#### Information given
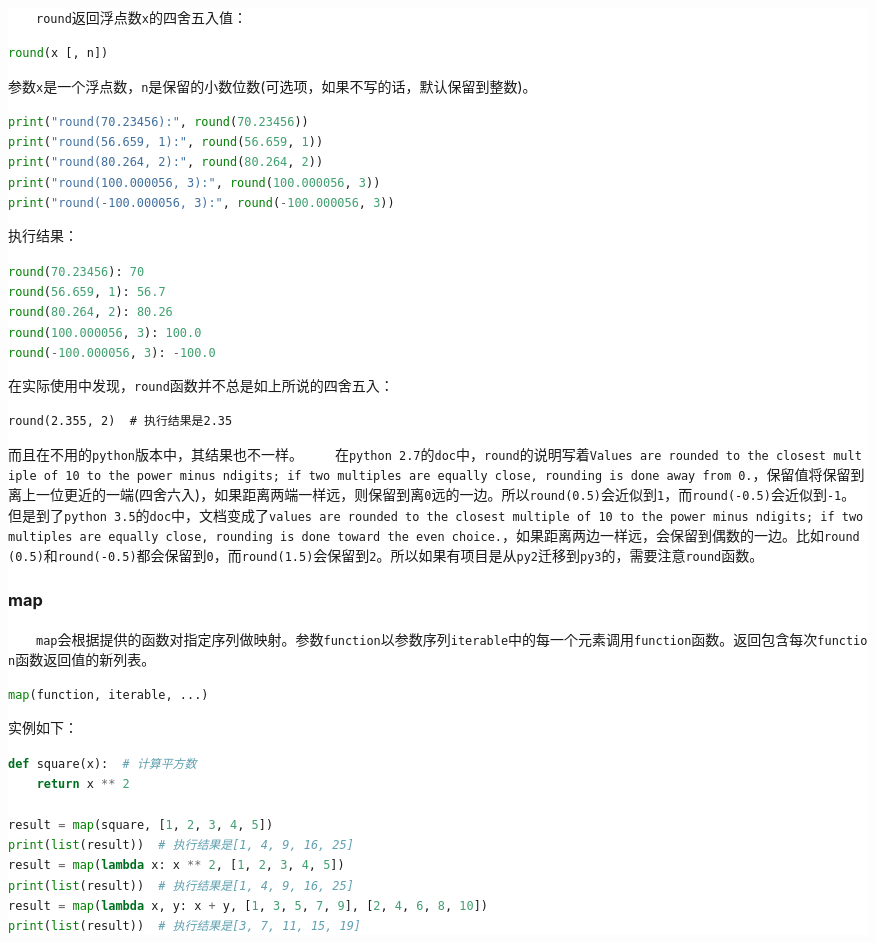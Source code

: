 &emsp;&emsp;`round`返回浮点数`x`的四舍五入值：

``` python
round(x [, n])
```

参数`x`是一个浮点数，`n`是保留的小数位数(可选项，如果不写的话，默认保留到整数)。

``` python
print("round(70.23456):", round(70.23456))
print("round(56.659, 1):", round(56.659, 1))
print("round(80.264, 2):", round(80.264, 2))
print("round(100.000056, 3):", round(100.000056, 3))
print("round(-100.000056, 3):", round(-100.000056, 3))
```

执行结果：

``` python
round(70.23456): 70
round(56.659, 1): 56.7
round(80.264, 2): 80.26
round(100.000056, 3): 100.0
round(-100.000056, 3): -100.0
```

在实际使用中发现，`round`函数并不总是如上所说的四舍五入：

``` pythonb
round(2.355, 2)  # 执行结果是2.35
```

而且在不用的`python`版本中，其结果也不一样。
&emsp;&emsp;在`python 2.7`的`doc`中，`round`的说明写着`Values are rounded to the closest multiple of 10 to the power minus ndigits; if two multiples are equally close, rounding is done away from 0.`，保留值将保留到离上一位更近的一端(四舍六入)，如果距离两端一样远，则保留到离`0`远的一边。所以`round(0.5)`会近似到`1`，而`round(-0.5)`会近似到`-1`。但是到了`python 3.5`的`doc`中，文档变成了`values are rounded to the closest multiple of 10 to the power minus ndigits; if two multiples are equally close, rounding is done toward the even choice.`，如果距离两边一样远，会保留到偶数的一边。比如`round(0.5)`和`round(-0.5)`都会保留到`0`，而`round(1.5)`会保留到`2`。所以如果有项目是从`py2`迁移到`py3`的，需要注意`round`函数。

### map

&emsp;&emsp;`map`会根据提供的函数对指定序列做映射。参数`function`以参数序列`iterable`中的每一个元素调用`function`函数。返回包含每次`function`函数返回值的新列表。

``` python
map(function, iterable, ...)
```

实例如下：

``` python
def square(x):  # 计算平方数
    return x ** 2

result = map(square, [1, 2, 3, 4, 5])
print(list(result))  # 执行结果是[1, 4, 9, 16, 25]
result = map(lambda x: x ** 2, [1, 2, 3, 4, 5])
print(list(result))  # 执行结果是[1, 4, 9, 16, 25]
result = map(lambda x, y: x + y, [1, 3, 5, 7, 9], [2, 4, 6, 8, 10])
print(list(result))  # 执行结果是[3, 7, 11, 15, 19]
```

#### What you are asked to do
Show the lines of the entries that include the string "result", copying each in full.

#### Output below
result = map(square, [1, 2, 3, 4, 5])
print(list(result))  # 执行结果是[1, 4, 9, 16, 25]
result = map(lambda x: x ** 2, [1, 2, 3, 4, 5])
print(list(result))  # 执行结果是[1, 4, 9, 16, 25]
result = map(lambda x, y: x + y, [1, 3, 5, 7, 9], [2, 4, 6, 8, 10])
print(list(result))  # 执行结果是[3, 7, 11, 15, 19]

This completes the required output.